Le film nous propose une série de portraits de ces chauffeurs, tous immigrés, venant d’Inde (la seule femme), du Ghana, de Colombie, du Maroc, du brésil ou d’Ouzbékistan. Tous sont contents de leur travail, « a good job », tous parlent anglais, tous connaissent parfaitement la ville, tous ont le sens de l’entraide. Leur taxi, c’est un peu leur maison. S’ils, parlent de leur métier, ils parlent aussi d’eux, de leur enfance, malheureuse, dans un lointain pays, dans des familles nombreuses. Ils évoquent plutôt rapidement les difficultés rencontrées à leur arrivée.
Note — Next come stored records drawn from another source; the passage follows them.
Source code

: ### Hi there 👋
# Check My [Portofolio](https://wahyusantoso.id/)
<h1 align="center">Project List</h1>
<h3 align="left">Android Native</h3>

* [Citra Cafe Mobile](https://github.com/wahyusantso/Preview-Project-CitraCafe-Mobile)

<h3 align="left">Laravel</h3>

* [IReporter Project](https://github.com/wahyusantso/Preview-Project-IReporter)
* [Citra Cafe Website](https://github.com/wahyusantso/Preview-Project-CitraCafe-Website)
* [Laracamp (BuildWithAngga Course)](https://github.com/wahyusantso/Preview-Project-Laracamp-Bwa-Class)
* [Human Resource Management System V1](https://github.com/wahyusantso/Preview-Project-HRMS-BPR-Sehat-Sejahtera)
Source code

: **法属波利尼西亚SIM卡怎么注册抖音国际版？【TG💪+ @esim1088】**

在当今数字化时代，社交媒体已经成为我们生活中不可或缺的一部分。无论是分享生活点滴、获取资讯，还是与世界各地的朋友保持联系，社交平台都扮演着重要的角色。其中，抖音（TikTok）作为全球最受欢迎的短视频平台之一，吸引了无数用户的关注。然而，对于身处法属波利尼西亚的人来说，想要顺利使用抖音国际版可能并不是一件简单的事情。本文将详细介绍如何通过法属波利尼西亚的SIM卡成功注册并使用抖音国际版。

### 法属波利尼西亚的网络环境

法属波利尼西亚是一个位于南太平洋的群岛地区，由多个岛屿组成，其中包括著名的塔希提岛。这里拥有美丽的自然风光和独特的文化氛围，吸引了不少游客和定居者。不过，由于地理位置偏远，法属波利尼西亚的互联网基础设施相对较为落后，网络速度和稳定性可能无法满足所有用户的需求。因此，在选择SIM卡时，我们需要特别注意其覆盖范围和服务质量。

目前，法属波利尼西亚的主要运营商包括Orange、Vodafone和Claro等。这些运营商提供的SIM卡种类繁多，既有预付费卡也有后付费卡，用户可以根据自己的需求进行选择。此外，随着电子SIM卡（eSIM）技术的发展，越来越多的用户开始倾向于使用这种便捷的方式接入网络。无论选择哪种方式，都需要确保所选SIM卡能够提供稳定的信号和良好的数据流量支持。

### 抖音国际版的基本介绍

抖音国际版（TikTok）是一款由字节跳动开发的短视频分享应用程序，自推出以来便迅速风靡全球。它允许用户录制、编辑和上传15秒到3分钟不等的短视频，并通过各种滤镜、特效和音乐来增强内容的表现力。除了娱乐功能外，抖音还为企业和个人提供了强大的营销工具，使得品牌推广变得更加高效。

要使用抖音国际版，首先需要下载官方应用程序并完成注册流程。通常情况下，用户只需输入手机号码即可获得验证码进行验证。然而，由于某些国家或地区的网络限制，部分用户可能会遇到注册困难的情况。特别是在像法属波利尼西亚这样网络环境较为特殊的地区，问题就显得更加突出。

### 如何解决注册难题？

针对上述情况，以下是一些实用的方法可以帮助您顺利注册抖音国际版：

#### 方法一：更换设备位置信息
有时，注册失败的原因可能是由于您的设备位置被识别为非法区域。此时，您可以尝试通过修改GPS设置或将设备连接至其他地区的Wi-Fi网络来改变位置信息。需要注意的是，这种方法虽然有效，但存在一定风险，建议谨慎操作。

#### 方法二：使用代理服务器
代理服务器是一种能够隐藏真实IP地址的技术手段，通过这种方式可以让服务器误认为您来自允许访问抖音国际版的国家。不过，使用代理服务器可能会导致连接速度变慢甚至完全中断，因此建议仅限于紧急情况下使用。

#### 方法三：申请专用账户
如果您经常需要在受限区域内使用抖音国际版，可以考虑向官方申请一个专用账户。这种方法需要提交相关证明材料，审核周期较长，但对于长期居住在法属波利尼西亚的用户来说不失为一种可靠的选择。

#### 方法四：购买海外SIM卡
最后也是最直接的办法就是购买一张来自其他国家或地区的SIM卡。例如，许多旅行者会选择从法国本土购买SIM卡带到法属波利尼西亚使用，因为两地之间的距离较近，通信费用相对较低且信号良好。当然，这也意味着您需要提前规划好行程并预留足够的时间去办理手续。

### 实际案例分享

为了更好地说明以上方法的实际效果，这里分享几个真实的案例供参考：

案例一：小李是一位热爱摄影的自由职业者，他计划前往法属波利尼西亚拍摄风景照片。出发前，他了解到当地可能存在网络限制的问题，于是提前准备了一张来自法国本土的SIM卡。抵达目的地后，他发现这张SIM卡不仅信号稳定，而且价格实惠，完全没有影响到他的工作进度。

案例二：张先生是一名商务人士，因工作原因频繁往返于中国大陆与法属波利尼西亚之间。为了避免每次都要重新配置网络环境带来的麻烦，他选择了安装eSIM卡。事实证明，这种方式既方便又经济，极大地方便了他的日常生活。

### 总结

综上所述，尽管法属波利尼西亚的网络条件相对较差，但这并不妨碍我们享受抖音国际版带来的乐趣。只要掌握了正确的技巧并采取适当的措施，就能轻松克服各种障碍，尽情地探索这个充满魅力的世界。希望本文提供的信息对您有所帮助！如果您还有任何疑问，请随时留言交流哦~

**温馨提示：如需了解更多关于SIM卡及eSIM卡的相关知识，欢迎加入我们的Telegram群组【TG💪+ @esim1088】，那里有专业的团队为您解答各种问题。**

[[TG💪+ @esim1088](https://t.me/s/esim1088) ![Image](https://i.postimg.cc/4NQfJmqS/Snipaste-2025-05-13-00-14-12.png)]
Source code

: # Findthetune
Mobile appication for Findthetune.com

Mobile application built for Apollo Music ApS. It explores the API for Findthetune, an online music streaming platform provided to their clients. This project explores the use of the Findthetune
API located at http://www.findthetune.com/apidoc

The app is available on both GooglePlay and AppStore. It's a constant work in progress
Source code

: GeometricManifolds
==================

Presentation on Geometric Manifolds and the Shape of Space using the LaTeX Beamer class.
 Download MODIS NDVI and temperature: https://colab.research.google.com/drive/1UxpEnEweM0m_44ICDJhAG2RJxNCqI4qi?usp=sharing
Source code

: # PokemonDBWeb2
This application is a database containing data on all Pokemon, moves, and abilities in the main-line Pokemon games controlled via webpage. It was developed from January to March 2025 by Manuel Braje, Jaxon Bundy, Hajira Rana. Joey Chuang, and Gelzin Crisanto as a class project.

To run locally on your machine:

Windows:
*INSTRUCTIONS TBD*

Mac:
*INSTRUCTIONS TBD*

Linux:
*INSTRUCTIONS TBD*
Ils ne s’appesantissent pas sur ce côté négatif. Maintenant on les sent intégrés, sans doute grâce à leur travail. Venir aux Etats Unis les a rendus plus forts, capables d’affronter les difficultés seuls, de se battre seuls sans compter sur personne. Ce qui ne supprime pas le problème du racisme. L’un d’eux raconte comment, alors qu’il écoutait à la radio une émission très critique vis-à-vis de Bush, le passager à côté de lui finir par lui dire « tu n’es même pas américain ». A quoi il répondit « je suis plus américain que toi. Moi j’ai choisi de le devenir. Toi tu es né ici ». Il y a beaucoup de bon sens dans leurs récits, beaucoup de réflexion philosophique aussi. « La circulation c’est comme la vie, il faut traverser les épreuves avant d’arriver au paradis. » la cinéaste intervient peu. Elle pose quand même parfois quelques questions. Mais on sent qu’elle a créé une relation d’intimité avec ses interlocuteurs. L’un d’eux l’appelle par son prénom. Un autre s’étonne qu’elle dise avoir 18 ans au moment des attentats de 2001. « Tu es si jeunes ».
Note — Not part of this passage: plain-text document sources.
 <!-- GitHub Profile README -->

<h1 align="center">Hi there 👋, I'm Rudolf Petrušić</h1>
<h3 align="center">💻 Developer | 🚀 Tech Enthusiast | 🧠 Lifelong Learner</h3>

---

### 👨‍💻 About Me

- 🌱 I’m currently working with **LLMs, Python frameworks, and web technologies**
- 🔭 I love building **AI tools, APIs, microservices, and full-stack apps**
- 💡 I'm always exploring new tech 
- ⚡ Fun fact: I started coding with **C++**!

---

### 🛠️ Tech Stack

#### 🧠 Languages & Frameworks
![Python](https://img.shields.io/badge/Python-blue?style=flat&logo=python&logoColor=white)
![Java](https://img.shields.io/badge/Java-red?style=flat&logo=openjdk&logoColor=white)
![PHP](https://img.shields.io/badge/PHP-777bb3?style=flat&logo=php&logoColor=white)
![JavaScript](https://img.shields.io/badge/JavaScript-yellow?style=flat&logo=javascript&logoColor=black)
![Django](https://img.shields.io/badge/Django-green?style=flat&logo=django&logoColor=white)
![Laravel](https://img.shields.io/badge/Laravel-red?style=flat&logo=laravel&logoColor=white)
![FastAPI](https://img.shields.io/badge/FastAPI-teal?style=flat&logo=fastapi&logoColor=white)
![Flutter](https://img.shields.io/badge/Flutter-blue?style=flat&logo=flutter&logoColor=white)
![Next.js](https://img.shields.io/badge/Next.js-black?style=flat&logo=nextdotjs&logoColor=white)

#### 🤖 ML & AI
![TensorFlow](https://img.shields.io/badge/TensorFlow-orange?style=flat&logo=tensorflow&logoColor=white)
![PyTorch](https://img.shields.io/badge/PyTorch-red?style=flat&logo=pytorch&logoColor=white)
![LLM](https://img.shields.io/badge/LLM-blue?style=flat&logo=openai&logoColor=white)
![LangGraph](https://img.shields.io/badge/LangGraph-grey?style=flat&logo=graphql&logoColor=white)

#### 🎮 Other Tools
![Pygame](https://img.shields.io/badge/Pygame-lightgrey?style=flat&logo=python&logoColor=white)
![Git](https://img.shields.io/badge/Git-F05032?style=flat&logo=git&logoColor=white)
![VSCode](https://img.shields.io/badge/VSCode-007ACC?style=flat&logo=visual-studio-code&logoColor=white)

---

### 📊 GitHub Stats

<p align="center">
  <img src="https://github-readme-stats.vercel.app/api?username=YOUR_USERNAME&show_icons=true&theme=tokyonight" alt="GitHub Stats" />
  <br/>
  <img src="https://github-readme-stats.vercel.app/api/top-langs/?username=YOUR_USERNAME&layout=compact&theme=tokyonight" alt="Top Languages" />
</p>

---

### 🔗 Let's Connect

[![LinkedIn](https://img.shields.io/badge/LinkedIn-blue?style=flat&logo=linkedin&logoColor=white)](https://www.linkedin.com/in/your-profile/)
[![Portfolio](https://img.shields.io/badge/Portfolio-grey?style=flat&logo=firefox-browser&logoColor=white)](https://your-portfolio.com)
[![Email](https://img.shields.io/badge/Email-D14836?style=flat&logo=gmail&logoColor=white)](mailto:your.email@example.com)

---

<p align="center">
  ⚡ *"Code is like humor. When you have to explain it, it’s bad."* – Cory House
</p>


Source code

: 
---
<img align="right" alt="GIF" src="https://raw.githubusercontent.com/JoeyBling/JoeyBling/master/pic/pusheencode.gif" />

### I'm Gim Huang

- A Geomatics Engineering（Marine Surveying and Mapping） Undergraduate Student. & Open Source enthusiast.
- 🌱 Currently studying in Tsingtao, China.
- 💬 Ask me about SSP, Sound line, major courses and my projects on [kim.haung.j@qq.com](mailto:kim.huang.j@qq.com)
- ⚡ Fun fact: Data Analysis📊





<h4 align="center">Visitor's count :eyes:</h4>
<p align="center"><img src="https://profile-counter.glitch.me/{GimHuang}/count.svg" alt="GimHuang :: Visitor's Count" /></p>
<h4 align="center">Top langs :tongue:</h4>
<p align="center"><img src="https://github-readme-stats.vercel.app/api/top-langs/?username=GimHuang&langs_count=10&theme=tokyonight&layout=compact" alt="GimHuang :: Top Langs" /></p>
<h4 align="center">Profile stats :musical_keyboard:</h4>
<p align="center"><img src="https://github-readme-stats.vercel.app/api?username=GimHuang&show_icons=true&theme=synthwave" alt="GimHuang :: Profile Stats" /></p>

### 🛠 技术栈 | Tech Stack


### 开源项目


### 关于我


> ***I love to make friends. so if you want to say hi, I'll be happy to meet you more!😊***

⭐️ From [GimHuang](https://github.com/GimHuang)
Tous ces personnages sont plus attachants les uns que les autres. Les anecdotes qu’ils racontent sont souvent drôles. Comme Neeru, originaire d’Inde. Il n’y avait pas de prénom sur son passeport. Alors le service des licences de taxi a noté FNU pour « First Name Unknown ». Depuis, on lui dit « comment ça va Fnu ? » Le marocain a un ami d’enfance qui lui a immigré en Italie. Au téléphone il l’appelle Taxi Driver, et il raconte cela en imitant la voix de De Niro. Un autre moment montre un chauffeur qui ne parle pas parce qu’il écoute attentivement un concerto de Mozart. Un autre chante My Way qu’il connait par cœur. De petites surprises qui font tout le sel de ces voyages en taxi.

Mine de rien, le film construit par petites touches une vision de la spécificité de New York. A un feu rouge, un groupe de photographes et de cinéastes investissent la chaussée devant le taxi arrêté. Une femme habillée de cuir noir pose devant eux, dos à la caméra de la réalisatrice qui filme la scène depuis le taxi. Quand le feu redevient vert, le groupe disparaît aussi rapidement qu’il était entré dans notre champ de vision. Certains plans ne sont pas sans rappeler Le New York New York de Depardon, comme ce travelling sur un pont ou celui montrant les lumières de la ville dans la nuit.
Taxiway est un film résolument optimiste, sans jamais tomber dans la niaiserie de l’évocation du rêve américain. Simplement, Alicia Harrison a rencontré des immigrés heureux. Et cela est particulièrement réconfortant.